The British pound is up against the euro on Tuesday
- Pound gives back prior day’s gains in choppy trade
- FX markets subdued in countdown to uncertain non-farm payrolls
- Eurozone June producer prices top expectations
- Tomorrow: UK & Eurozone services PMIs
GBP/EUR was lower by 32 pips (-0.28%) at 1.1079 as of 3pm GMT. Today’s losses take the exchange rate lower for the weekly by -0.25%.
The currency pair dropped below 1.11 but stabilised above 1.105 in relatively muted trading. Yesterday it had gained +0.06% after reversing bigger earlier gains.
GBP: Eat out to help out
Sterling has pulled back from the 3-week highs touched on Friday in some typically muted August trading conditions. The month of August often sees trading volumes dry up as investors take a summer holiday.
The small drop in the pound has come alongside a drop in lunch prices across the United Kingdom. The government’s ‘Eat out to help out’ restaurant support scheme is giving diners half price off meals up to £10 throughout August.
There has been a higher than usual focus on the US dollar after the worst monthly decline in over a decade in July.
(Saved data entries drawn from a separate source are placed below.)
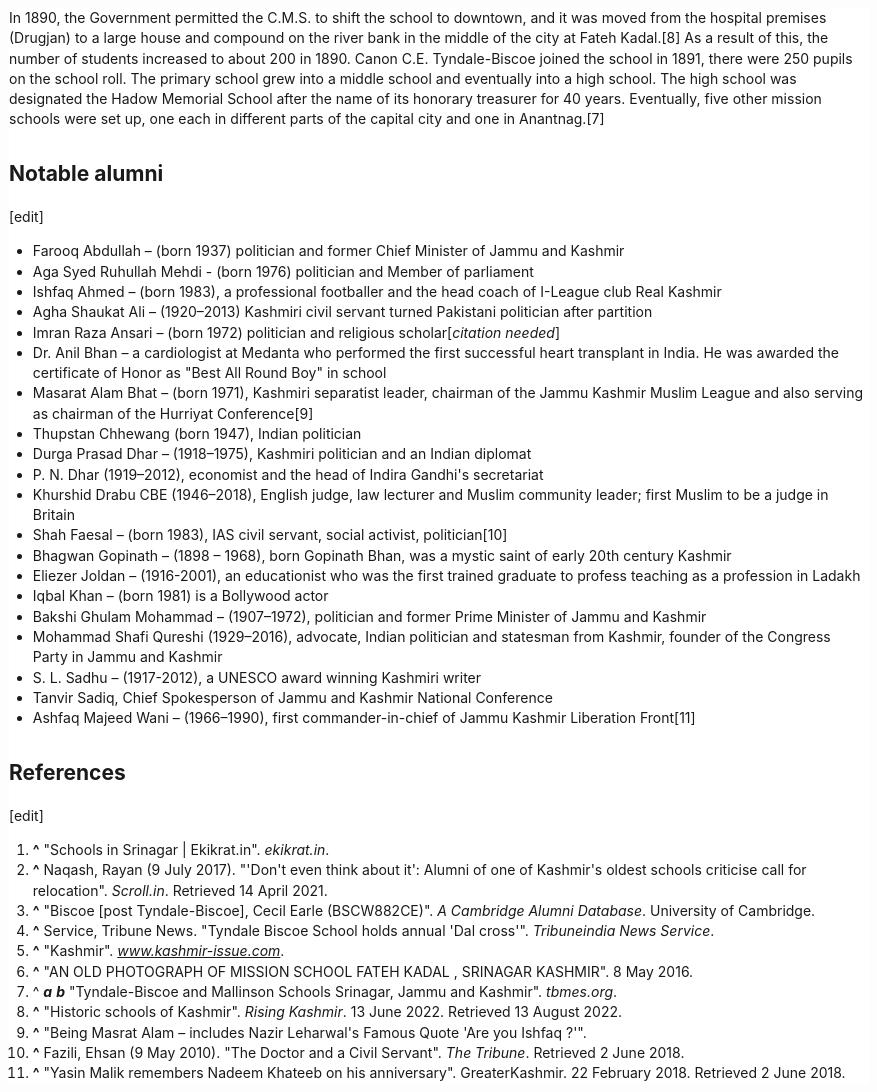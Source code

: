 In 1890, the Government permitted the C.M.S. to shift the school to downtown, and it was moved from the hospital premises (Drugjan) to a large house and compound on the river bank in the middle of the city at Fateh Kadal.[8] As a result of this, the number of students increased to about 200 in 1890. Canon C.E. Tyndale-Biscoe joined the school in 1891, there were 250 pupils on the school roll. The primary school grew into a middle school and eventually into a high school. The high school was designated the Hadow Memorial School after the name of its honorary treasurer for 40 years. Eventually, five other mission schools were set up, one each in different parts of the capital city and one in Anantnag.[7]

## Notable alumni

[edit]

  * Farooq Abdullah – (born 1937) politician and former Chief Minister of Jammu and Kashmir
  * Aga Syed Ruhullah Mehdi \- (born 1976) politician and Member of parliament
  * Ishfaq Ahmed – (born 1983), a professional footballer and the head coach of I-League club Real Kashmir
  * Agha Shaukat Ali – (1920–2013) Kashmiri civil servant turned Pakistani politician after partition
  * Imran Raza Ansari – (born 1972) politician and religious scholar[_citation needed_]
  * Dr. Anil Bhan – a cardiologist at Medanta who performed the first successful heart transplant in India. He was awarded the certificate of Honor as "Best All Round Boy" in school
  * Masarat Alam Bhat – (born 1971), Kashmiri separatist leader, chairman of the Jammu Kashmir Muslim League and also serving as chairman of the Hurriyat Conference[9]
  * Thupstan Chhewang (born 1947), Indian politician
  * Durga Prasad Dhar – (1918–1975), Kashmiri politician and an Indian diplomat
  * P. N. Dhar (1919–2012), economist and the head of Indira Gandhi's secretariat
  * Khurshid Drabu CBE (1946–2018), English judge, law lecturer and Muslim community leader; first Muslim to be a judge in Britain
  * Shah Faesal – (born 1983), IAS civil servant, social activist, politician[10]
  * Bhagwan Gopinath – (1898 – 1968), born Gopinath Bhan, was a mystic saint of early 20th century Kashmir
  * Eliezer Joldan – (1916-2001), an educationist who was the first trained graduate to profess teaching as a profession in Ladakh
  * Iqbal Khan – (born 1981) is a Bollywood actor
  * Bakshi Ghulam Mohammad – (1907–1972), politician and former Prime Minister of Jammu and Kashmir
  * Mohammad Shafi Qureshi (1929–2016), advocate, Indian politician and statesman from Kashmir, founder of the Congress Party in Jammu and Kashmir
  * S. L. Sadhu – (1917-2012), a UNESCO award winning Kashmiri writer
  * Tanvir Sadiq, Chief Spokesperson of Jammu and Kashmir National Conference
  * Ashfaq Majeed Wani – (1966–1990), first commander-in-chief of Jammu Kashmir Liberation Front[11]



## References

[edit]

  1. **^** "Schools in Srinagar | Ekikrat.in". _ekikrat.in_.
  2. **^** Naqash, Rayan (9 July 2017). "'Don't even think about it': Alumni of one of Kashmir's oldest schools criticise call for relocation". _Scroll.in_. Retrieved 14 April 2021.
  3. **^** "Biscoe [post Tyndale-Biscoe], Cecil Earle (BSCW882CE)". _A Cambridge Alumni Database_. University of Cambridge.
  4. **^** Service, Tribune News. "Tyndale Biscoe School holds annual 'Dal cross'". _Tribuneindia News Service_.
  5. **^** "Kashmir". _www.kashmir-issue.com_.
  6. **^** "AN OLD PHOTOGRAPH OF MISSION SCHOOL FATEH KADAL , SRINAGAR KASHMIR". 8 May 2016.
  7. ^ _**a**_ _**b**_ "Tyndale-Biscoe and Mallinson Schools Srinagar, Jammu and Kashmir". _tbmes.org_.
  8. **^** "Historic schools of Kashmir". _Rising Kashmir_. 13 June 2022. Retrieved 13 August 2022.
  9. **^** "Being Masrat Alam – includes Nazir Leharwal's Famous Quote 'Are you Ishfaq ?'".
  10. **^** Fazili, Ehsan (9 May 2010). "The Doctor and a Civil Servant". _The Tribune_. Retrieved 2 June 2018.
  11. **^** "Yasin Malik remembers Nadeem Khateeb on his anniversary". GreaterKashmir. 22 February 2018. Retrieved 2 June 2018.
The weakness in the US dollar coupled with a huge variation in economic estimates also make this Friday’s US payrolls report of importance, so traders – particularly in cross rates like EUR/GBP are sitting on their hands.
EUR: Higher producer prices lift the euro
The biggest economic datapoint of the day in Europe was the producer price index for June where prices rose across the month more than expected, leaving a smaller decline versus the same time last year. Higher prices suggest manufacturers have enough demand for their products that they have some ability to rise prices. It also limits the need for extra stimulus from the European Central Bank.
The higher reported inflation offered some relief to the euro, but the bigger factor is the rangebound trading that is just means the euro is reversing yesterday’s losses.
Wednesday will be a bigger day for economic data releases with service sector PMIs released from both the UK and Europe, as well as Eurozone retail sales.